Among the records below, find each line that includes the string "controversial" and copy it.

+ + +

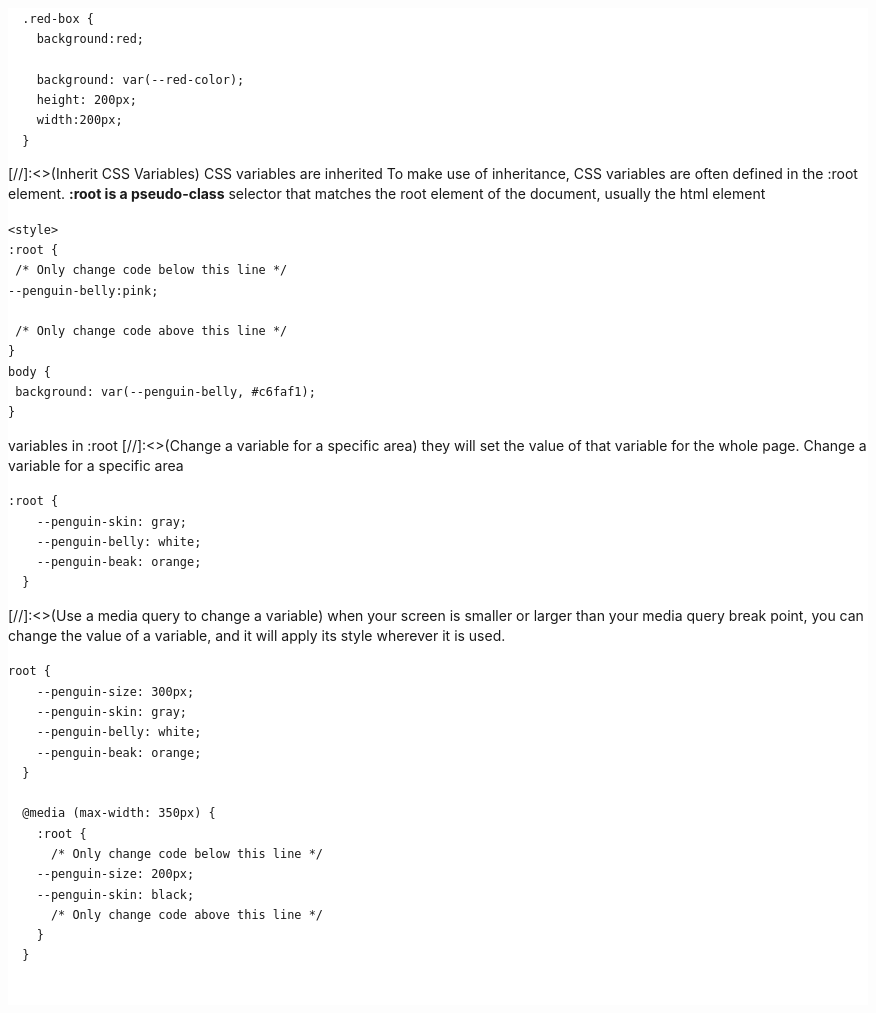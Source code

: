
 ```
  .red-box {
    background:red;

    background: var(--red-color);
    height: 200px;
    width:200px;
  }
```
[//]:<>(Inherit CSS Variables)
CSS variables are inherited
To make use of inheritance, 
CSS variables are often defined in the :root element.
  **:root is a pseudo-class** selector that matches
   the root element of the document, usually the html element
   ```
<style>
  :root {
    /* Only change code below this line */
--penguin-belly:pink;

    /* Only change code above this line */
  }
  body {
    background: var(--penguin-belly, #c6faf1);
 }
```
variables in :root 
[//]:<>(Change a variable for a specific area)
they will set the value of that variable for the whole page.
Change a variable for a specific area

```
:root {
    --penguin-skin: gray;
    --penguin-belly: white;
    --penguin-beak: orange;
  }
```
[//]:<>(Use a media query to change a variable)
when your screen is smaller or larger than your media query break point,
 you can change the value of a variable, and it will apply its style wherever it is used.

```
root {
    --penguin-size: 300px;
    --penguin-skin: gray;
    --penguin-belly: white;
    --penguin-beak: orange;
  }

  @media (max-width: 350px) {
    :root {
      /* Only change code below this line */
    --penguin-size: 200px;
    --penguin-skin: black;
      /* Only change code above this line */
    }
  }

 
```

+ + +

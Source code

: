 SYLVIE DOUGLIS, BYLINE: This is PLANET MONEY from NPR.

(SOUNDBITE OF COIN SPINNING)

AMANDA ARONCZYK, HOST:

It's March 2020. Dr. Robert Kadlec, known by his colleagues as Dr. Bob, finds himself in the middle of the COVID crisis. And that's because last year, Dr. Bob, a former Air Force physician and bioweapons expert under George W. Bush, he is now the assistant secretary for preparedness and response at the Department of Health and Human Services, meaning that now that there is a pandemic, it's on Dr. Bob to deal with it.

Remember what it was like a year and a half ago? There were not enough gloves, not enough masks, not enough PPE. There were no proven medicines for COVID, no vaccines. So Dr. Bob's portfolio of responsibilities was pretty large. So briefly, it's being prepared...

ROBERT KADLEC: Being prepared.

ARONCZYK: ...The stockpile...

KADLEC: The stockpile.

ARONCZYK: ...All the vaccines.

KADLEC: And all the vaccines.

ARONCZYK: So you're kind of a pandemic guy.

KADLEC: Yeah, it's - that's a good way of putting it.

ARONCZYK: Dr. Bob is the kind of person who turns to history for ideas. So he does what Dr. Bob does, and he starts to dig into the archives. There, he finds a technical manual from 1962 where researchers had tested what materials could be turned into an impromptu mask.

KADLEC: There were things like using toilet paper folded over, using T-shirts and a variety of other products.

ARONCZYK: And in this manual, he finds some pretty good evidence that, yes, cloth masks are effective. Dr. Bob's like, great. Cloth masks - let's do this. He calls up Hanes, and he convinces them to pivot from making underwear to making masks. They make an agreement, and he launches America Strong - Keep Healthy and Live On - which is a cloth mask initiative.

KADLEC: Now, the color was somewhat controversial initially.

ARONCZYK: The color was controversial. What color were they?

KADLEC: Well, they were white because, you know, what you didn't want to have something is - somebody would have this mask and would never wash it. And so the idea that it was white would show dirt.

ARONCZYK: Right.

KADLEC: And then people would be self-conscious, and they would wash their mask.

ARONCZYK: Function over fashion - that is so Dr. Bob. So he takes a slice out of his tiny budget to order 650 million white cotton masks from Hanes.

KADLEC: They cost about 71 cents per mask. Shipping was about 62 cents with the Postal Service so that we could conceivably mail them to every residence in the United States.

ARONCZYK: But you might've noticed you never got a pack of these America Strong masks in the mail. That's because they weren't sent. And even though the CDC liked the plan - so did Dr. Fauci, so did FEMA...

+ + +

**YOUR SOLUTION**
KADLEC: Now, the color was somewhat controversial initially.
ARONCZYK: The color was controversial. What color were they?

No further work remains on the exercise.